Pull from the data below each line where the word "implies" occurs, and copy it.

[Dataset entries]
****

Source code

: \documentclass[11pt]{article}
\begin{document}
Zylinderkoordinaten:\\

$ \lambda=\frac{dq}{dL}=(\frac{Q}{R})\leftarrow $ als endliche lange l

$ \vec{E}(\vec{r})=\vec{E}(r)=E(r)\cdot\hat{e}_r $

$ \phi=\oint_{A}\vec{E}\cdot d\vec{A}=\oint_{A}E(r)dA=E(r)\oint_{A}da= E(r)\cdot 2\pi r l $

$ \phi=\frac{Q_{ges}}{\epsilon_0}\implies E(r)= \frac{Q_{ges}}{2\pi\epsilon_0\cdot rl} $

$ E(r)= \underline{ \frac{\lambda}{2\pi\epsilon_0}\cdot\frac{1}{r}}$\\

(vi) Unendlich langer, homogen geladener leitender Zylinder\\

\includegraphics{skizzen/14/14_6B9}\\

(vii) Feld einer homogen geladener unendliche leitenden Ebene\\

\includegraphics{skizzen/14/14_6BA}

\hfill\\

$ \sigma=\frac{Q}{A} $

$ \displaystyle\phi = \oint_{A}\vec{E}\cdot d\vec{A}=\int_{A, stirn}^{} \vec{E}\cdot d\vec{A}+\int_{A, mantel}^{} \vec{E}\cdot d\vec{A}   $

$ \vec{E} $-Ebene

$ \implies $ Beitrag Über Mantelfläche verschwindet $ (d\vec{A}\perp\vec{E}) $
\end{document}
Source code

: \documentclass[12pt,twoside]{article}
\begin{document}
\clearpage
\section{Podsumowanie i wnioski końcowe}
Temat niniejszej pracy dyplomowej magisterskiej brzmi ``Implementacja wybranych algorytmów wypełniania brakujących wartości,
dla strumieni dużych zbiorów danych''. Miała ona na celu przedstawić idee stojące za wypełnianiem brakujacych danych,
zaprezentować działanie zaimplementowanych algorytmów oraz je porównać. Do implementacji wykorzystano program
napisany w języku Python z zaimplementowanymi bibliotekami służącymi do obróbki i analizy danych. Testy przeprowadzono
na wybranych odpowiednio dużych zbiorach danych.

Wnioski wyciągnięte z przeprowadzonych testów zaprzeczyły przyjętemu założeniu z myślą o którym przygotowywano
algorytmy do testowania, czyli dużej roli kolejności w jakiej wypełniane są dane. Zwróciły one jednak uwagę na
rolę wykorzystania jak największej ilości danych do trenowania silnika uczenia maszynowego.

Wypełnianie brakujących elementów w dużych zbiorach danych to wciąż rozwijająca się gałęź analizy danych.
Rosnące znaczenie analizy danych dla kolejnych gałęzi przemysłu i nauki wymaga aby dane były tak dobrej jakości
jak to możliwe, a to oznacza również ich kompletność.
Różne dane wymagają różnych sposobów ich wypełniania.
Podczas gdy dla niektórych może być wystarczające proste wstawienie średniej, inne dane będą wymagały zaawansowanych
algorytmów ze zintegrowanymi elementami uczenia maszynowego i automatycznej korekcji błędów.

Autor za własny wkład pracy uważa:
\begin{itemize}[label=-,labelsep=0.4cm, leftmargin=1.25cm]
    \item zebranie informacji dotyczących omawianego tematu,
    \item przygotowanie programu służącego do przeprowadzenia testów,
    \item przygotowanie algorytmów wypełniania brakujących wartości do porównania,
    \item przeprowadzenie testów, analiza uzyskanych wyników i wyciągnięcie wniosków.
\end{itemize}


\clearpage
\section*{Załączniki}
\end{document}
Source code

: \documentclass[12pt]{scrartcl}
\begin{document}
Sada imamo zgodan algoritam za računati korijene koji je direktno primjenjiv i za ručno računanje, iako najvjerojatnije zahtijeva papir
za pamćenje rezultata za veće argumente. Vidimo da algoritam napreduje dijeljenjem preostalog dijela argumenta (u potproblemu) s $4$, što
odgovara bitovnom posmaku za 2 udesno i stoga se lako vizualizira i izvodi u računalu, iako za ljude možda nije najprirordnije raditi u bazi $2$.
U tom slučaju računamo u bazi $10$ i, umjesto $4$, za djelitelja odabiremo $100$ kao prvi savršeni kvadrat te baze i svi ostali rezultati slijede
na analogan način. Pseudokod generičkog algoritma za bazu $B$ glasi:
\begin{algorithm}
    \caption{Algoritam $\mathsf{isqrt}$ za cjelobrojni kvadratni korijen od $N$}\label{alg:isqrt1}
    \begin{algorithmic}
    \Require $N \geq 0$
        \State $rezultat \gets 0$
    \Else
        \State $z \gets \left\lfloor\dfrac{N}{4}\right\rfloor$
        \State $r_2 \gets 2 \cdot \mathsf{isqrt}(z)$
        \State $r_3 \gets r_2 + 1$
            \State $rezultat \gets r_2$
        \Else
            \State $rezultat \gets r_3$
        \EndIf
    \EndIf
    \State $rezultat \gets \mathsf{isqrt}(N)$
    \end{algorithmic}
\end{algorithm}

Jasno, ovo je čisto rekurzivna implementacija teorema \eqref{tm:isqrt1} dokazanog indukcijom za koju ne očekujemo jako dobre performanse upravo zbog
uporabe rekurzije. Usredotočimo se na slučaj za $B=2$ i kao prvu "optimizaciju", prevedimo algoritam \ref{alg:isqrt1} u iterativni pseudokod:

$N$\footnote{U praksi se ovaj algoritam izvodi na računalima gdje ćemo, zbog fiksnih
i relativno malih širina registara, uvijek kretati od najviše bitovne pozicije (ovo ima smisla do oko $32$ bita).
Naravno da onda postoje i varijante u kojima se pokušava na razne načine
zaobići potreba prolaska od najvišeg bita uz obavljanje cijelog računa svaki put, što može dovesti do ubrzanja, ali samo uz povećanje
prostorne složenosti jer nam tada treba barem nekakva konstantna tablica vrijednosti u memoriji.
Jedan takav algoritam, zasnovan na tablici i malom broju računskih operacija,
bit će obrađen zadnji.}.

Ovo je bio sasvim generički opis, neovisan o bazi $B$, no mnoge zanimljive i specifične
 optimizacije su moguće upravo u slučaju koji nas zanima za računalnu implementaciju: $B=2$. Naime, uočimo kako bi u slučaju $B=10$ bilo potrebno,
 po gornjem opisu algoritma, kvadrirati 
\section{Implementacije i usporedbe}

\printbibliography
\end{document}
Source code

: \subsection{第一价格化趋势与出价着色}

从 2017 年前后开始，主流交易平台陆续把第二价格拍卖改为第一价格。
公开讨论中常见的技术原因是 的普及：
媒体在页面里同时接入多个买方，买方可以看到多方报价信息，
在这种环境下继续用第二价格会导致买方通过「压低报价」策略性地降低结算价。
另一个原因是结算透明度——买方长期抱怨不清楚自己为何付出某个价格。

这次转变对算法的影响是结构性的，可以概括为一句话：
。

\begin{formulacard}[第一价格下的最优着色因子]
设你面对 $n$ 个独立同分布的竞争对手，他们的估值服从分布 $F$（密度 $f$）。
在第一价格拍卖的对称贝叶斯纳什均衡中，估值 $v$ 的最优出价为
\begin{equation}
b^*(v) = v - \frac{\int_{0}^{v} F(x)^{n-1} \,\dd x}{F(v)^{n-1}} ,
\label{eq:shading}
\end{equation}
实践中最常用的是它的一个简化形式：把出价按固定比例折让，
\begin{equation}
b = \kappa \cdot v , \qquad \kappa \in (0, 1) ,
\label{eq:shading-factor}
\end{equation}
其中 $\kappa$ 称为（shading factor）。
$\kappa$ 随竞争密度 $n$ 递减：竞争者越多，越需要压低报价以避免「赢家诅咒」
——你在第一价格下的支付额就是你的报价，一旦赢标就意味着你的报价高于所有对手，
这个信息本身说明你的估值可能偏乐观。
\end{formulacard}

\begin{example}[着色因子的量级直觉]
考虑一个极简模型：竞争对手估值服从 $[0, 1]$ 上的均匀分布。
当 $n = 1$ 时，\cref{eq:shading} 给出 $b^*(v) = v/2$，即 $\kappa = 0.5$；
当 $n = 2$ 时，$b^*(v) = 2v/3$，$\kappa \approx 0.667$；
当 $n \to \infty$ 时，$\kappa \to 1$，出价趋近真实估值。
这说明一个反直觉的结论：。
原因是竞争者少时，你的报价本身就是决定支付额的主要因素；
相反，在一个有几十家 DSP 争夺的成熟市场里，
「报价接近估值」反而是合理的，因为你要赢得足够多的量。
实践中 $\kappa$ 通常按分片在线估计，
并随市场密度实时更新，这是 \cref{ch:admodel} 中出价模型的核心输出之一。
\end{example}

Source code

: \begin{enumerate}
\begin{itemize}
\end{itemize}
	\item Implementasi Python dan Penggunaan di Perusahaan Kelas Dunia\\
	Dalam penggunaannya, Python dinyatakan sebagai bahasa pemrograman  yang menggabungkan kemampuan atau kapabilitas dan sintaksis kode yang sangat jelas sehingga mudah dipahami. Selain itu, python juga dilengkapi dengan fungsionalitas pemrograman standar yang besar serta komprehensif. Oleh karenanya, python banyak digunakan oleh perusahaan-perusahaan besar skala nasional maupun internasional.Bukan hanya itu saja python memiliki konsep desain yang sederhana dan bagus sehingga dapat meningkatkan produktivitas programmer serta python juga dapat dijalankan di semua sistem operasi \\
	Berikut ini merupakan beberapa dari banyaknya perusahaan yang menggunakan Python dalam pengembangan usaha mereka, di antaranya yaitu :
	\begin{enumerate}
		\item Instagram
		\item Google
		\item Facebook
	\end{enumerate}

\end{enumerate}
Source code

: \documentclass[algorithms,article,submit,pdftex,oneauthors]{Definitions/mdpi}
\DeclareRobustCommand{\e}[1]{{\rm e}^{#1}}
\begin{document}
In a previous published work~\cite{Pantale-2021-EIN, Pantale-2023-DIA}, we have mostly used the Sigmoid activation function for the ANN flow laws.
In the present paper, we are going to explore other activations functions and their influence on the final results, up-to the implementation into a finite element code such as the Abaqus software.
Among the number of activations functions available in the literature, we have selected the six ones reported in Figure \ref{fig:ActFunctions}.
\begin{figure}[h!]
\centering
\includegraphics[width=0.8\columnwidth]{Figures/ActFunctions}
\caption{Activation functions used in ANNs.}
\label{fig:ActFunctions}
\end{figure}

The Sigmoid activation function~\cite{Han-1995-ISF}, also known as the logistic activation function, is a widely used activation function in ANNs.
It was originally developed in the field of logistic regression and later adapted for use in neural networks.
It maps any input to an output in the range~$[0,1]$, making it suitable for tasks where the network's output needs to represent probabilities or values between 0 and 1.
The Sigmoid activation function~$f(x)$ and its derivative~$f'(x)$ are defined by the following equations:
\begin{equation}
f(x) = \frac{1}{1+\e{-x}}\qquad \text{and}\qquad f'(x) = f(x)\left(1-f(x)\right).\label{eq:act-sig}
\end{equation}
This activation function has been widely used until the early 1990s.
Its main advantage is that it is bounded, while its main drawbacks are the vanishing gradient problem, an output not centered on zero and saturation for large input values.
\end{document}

****

**RESPONSE TO THE EXERCISE**:
$ \phi=\frac{Q_{ges}}{\epsilon_0}\implies E(r)= \frac{Q_{ges}}{2\pi\epsilon_0\cdot rl} $
$ \implies $ Beitrag Über Mantelfläche verschwindet $ (d\vec{A}\perp\vec{E}) $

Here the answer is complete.